From: Gregory Ewing on
Given some known data/crc pairs, how feasible is it to
figure out the polynomial being used to generate the crc?

In the case I'm looking at, it appears that the crc
size may be at least 24 bits, so just trying all possible
polynomials probably isn't doable.

An article I found hints at the possibility of using
GCDs to make the search more efficient, but doesn't go
into any details. Anyone know of any literature about
this?

If it helps, I have the ability to generate test cases
with known message contents to some extent, although
I don't have complete control over the contents. Also
it's a manual process, so generating large numbers of
them automatically isn't an option.

--
Greg
From: Steven D'Aprano on
On Mon, 08 Mar 2010 16:09:12 +1300, Gregory Ewing wrote:

> Given some known data/crc pairs, how feasible is it to figure out the
> polynomial being used to generate the crc?

Can you just ask the application developer what CRC is being used? Or
look at the source code? Disassemble the binary?


> In the case I'm looking at, it appears that the crc size may be at least
> 24 bits, so just trying all possible polynomials probably isn't doable.

"At least"? Can't you tell by looking at them?

A good place to start is here:

http://en.wikipedia.org/wiki/Cyclic_redundancy_check
http://en.wikipedia.org/wiki/List_of_checksum_algorithms

You can at least eliminate known CRCs. There doesn't appear to be any 24-
bit CRCs in common use, and very few other 24-bit checksums either, so
you're probably looking at a custom CRC.


> An article I found hints at the possibility of using GCDs to make the
> search more efficient, but doesn't go into any details. Anyone know of
> any literature about this?

If you're reduced to trying to determine the polynomial from a sample of
checksums, that's a curve fitting problem. There are various ways to fit
polynomials through a set of known points, but as far as I know none of
them are designed for reverse-engineering CRCs.

You may be able to find something about curve-fitting using discrete
maths (i.e. where all values are limited to integers) or with constraints.

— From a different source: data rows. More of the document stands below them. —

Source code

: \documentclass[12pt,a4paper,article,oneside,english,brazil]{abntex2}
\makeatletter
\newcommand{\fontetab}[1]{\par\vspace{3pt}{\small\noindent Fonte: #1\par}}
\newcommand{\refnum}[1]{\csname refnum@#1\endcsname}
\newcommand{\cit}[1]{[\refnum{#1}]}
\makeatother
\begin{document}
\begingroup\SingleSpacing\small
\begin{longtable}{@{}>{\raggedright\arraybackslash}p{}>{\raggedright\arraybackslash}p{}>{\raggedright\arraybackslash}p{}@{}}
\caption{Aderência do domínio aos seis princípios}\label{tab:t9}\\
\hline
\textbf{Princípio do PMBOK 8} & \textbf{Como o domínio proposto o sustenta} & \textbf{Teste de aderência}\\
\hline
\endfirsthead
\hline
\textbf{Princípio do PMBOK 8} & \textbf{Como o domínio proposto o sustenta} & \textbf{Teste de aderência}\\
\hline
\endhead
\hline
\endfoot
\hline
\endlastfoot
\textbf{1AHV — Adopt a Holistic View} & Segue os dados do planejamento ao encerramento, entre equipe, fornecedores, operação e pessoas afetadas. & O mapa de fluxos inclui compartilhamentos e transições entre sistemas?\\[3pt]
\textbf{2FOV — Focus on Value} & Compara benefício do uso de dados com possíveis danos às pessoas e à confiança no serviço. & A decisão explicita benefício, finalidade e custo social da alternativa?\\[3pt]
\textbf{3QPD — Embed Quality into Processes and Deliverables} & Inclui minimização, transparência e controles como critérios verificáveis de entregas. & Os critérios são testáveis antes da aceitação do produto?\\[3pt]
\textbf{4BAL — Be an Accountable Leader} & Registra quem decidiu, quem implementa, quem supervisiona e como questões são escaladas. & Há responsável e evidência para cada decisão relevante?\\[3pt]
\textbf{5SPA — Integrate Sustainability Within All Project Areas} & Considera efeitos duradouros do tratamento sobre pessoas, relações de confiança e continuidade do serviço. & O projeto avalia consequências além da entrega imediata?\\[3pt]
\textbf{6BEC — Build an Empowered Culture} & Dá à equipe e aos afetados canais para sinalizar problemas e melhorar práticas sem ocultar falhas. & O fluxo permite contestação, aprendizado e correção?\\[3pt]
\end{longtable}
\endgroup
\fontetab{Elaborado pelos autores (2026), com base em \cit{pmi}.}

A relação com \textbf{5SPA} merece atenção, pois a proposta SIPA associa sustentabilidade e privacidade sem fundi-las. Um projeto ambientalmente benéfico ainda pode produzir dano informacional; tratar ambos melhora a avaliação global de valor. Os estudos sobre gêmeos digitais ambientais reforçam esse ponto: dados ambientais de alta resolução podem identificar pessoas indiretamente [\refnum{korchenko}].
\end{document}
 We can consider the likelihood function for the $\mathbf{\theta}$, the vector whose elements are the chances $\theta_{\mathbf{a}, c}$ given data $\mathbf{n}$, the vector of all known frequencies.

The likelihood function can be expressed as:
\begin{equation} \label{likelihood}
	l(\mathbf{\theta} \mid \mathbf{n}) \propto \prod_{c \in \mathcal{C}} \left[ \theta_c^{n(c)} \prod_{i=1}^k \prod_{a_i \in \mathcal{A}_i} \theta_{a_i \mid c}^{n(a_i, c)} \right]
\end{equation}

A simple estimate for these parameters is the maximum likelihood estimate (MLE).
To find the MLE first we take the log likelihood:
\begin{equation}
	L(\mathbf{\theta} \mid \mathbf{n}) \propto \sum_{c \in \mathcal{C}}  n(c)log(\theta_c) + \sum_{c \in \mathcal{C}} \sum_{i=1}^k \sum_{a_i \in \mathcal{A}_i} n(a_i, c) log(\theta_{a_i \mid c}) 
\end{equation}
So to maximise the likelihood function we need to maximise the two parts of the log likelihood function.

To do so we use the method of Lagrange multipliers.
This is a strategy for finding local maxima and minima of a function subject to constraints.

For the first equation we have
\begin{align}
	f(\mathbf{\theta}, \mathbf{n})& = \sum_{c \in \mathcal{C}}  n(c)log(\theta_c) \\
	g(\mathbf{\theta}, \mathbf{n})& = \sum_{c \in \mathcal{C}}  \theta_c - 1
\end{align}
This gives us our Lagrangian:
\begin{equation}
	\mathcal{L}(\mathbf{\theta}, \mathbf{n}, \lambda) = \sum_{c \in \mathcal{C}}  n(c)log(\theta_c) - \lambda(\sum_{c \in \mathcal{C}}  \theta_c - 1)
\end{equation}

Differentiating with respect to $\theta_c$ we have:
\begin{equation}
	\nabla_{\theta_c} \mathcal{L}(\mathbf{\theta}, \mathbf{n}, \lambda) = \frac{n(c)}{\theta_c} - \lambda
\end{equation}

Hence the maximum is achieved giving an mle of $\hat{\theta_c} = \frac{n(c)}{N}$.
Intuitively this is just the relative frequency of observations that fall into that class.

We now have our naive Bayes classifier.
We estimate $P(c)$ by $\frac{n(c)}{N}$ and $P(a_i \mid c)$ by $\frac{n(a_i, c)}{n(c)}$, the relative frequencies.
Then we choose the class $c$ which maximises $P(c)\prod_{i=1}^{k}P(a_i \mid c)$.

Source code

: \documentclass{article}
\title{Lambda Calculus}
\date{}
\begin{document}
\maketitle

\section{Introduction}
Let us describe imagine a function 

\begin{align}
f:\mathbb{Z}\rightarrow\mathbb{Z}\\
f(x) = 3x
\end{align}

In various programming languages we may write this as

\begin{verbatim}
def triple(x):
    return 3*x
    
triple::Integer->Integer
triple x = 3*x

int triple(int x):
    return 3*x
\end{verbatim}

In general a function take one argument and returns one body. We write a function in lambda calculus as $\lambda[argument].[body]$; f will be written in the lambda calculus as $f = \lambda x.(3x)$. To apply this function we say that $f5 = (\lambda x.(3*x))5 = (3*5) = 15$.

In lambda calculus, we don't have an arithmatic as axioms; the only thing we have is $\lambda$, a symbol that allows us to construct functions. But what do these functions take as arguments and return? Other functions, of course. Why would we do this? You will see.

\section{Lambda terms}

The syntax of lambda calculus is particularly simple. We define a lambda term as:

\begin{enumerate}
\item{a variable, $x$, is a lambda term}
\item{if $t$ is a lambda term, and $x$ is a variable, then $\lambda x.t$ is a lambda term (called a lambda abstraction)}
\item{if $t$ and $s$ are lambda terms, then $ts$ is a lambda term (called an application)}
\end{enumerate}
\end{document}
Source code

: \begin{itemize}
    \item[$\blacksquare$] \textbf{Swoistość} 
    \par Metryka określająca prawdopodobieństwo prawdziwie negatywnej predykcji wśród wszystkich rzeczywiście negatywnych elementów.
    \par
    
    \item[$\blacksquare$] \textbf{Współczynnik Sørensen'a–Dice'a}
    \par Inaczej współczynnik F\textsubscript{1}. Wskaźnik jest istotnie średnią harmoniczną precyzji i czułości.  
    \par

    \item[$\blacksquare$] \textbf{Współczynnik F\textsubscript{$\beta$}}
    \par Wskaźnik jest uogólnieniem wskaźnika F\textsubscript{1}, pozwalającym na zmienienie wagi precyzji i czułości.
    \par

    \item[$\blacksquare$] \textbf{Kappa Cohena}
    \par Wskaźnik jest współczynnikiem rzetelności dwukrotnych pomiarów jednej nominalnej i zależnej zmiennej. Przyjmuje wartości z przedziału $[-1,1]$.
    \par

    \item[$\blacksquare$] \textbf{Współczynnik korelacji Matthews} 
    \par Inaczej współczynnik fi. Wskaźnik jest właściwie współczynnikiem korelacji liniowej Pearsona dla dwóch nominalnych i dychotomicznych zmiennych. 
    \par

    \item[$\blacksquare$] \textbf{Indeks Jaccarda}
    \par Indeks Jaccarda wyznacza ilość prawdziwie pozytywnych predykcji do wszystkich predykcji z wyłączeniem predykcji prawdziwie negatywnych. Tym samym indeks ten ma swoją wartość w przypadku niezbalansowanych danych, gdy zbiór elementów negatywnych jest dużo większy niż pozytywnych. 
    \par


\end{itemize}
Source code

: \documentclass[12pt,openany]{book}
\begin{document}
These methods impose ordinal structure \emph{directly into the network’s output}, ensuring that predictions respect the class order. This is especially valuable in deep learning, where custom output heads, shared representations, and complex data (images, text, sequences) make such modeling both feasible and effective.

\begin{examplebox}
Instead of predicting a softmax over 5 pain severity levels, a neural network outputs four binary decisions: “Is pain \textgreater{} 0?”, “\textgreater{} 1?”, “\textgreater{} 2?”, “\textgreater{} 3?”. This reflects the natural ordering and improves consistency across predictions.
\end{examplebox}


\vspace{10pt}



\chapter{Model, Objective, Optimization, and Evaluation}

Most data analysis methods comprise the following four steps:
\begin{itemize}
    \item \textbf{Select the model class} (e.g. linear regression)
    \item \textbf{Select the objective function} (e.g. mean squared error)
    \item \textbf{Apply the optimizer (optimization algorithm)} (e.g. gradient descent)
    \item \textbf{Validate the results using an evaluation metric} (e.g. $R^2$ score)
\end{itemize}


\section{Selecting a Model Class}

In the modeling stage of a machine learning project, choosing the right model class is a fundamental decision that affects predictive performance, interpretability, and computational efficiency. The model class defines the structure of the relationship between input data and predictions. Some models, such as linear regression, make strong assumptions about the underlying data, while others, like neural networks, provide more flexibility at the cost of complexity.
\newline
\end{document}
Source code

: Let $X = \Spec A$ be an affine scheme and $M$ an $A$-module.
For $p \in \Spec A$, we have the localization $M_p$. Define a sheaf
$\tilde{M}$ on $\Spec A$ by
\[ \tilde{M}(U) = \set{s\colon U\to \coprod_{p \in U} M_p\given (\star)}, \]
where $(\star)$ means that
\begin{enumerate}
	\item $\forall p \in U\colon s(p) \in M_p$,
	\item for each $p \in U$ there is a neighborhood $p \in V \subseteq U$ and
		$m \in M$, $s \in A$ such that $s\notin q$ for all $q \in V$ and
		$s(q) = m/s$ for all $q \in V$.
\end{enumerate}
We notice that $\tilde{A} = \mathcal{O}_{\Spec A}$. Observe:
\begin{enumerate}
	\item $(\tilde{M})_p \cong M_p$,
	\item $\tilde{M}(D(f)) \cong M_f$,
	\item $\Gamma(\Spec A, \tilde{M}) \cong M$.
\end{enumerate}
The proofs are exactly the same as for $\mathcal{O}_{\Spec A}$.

You should probably take this to somewhere like sci.crypt. Here's a
thread from a few years back which might give you some hints:

http://www.derkeiler.com/Newsgroups/sci.crypt/2008-07/msg00035.html

Or here:

http://stackoverflow.com/questions/401231/determining-crc-algorithm-from-
data-crc-embedded-application


--
Steven
From: Steven D'Aprano on
On Mon, 08 Mar 2010 16:09:12 +1300, Gregory Ewing wrote:

> Given some known data/crc pairs, how feasible is it to figure out the
> polynomial being used to generate the crc?

Google is your friend:

http://www.woodmann.com/fravia/crctut1.htm



--
Steven
From: Dave Angel on
Steven D'Aprano wrote:
> On Mon, 08 Mar 2010 16:09:12 +1300, Gregory Ewing wrote:
>
>
>> Given some known data/crc pairs, how feasible is it to figure out the
>> polynomial being used to generate the crc?
>>
>
> Google is your friend:
>
> http://www.woodmann.com/fravia/crctut1.htm
>
>
That page was interesting to read, especially since I've implemented the
three algorithms - CRC16, CRC32, and the reversed version of CRC16, all
in the long-distant past.

However, if there's anything in there about how to derive the polynomial
algorithm from (a few) samples I missed it entirely. Instead, what it
calls reverse engineering is figuring out how to modify a message to
force it to have a desired CRC value (when the CRC polynomial is already
known).

DaveA

From: Gregory Ewing on
Steven D'Aprano wrote:

> Can you just ask the application developer what CRC is being used? Or
> look at the source code? Disassemble the binary?

There's no source, and the binary is enormous. I could ask,
but I wouldn't hold out much hope of them being willing to
tell me.

>>it appears that the crc size may be at least
>>24 bits, so just trying all possible polynomials probably isn't doable.
>
> "At least"? Can't you tell by looking at them?

It's not entirely clear exactly which bytes are part of the
CRC. There are 3 adjacent bytes in the header of the file
that change when I modify the contents, which led me to
think it was a 24-bit CRC. But I now believe that one of
them is not part of the CRC, and it's actually 16 bits.

Using pycrc, I've now tried all possible 16-bit polynomials,
with various combinations of bit and byte reversal, but I
haven't found one that works consistently, so I'm wondering
whether it's using some non-standard algorithm.

--
Greg